Seriously, it always helps to know what comes before and after a gospel passage. In this case, we see that this story follows immediately after the story of the rich young man. You remember him; he asks to follow Jesus, then goes away “sad” because Jesus tells him to sell all he has and give it to the poor? Looking at his retreating back, Jesus remarks to his dumbstruck disciples that it’s harder for the rich to enter the Kingdom of Heaven than it is for a camel to go through the eye of a needle. While they’re still juggling with that amazing image, he concludes with this disturbing line: “Many that are first will be last, and the last will be first” (Mt 19:30).
And then, according to Matthew, Jesus explains what he means with a parable – a kind of midrash on the proverb that he’s just coined. Of course, since parables tend to make their points by unsettling the points of view of the listeners, that might mean that the situation is going to become murkier.
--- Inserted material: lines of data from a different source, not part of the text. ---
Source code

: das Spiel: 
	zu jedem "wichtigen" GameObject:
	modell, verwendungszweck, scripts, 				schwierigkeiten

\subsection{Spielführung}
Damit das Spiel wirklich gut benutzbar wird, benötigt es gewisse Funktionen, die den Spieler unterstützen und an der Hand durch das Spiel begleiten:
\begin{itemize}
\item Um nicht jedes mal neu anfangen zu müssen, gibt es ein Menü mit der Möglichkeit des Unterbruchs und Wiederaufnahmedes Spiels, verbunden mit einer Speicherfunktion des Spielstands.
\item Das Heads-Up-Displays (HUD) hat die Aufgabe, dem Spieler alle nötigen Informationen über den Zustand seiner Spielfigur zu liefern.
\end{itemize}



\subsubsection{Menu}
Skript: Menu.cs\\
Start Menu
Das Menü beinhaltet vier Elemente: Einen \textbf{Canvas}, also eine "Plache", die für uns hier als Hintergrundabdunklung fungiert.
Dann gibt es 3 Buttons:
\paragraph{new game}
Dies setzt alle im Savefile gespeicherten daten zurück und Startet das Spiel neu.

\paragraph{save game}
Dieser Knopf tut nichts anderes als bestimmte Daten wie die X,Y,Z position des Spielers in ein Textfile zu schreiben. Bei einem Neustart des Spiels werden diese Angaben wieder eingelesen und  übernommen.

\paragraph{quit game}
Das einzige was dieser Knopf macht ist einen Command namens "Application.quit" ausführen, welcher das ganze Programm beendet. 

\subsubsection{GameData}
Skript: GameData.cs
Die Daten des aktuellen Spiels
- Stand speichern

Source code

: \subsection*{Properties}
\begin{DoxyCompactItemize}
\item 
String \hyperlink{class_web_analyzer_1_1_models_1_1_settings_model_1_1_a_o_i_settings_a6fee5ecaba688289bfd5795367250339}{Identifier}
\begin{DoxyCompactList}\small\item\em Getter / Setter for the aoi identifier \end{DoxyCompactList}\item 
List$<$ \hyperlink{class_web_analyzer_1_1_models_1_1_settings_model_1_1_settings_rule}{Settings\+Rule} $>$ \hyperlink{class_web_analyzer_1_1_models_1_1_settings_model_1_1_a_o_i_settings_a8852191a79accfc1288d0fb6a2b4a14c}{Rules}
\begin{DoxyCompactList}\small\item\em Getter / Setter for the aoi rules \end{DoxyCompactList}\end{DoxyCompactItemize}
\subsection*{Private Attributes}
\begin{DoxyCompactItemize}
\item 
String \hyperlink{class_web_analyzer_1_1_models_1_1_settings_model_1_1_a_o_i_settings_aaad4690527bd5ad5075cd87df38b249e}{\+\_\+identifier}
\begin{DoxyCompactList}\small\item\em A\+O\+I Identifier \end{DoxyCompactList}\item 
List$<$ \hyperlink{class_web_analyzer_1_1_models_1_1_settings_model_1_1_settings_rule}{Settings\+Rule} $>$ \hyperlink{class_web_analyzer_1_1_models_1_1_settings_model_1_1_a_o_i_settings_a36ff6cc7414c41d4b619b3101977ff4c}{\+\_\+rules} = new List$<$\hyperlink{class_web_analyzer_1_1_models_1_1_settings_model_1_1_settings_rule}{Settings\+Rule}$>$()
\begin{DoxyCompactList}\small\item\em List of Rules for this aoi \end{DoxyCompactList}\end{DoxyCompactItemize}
Let’s see what happens.
Jesus begins in time-honored fashion, with a comparison: “The Kingdom of Heaven is like a householder” who goes out early to hire laborers for his vineyard. So far, so good. We see that same householder/Kingdom go out several more times during the day to hire more workers, promising “what is fair” but giving no particulars, until he’s done this five times in all. He is a busy householder/Kingdom, solicitous of his vines and eager for workers to tend them. According to his own words, he is also fair.
And then, just when we were getting comfortable with the story, it arrives at its end. The householder/Kingdom assembles all the workers. Unusually, he pays the last workers first, and he also pays them wages equivalent to a full day’s pay. That’s surprising, but not unsettling. We might even feel good about this action on his part.
But then the parable aspect of this story kicks in, and it’s as tough to swallow as that saying about the camel and the needle. When the householder/Kingdom pays the workers who’ve worked the whole day in the heat, their pay packets weigh exactly the same as those of the guys who spent an hour in the vineyard. Whaaat? Can that be right? Certainly the people hired at daybreak don’t think so, and they “murmur” about it. Most likely we do, too. After all, the notion of what’s fair and what’s not fair is pretty well ingrained in us from the time we’re quite small. And somehow, this arrangement just goes against everything we know about justice. Darn right, we’re murmuring alongside those early workers! But it’s pretty well established that no word in Scripture is there without having some weight, and that’s true here. The verb is meant to remind us of the people of Israel in the desert when they complained against God and Moses – they “murmured” (Ex 16: 3-8.) And we know how well that worked out for them. But wait, it gets even more uncomfortable!
The householder/Kingdom’s reply to all protests -- “Am I not free to do what I want with my own money?” – comes in the form of a mild but unanswerable question which is followed by an even more difficult and far more penetrating question: “Or are you envious because I am generous?”
Well?
Before we even have a chance to answer that one (as if we could!), we hear the last line of this story and realize that it’s the last line from the preceding story, now reversed: “So the last will be first, and the first last.”
In other words, whether you’re a rich young man (or woman) with a nice house, two cars, and a tidy stock portfolio, or you’re a not-so-rich young man (or woman) who sweats for your living under the hot sun, the Kingdom of Heaven (which might be another name for God) is different from you. It’s different from me, too. To start with, it’s far more generous than we are. And far more inclusive, too. Just bigger, better, all-creative! So when the Kingdom of Heaven is definitively here, in the Last Days (the eschaton, if you like theological terms), all of the things we’re so sure about, all the certainties of this world, including what’s “good”(Mt 19:17) and what’s “fair,” are going to be turned upside down and inside out, and ourselves with them. Quite a thought!
Well, that’s the danger of parables. They get you thinking.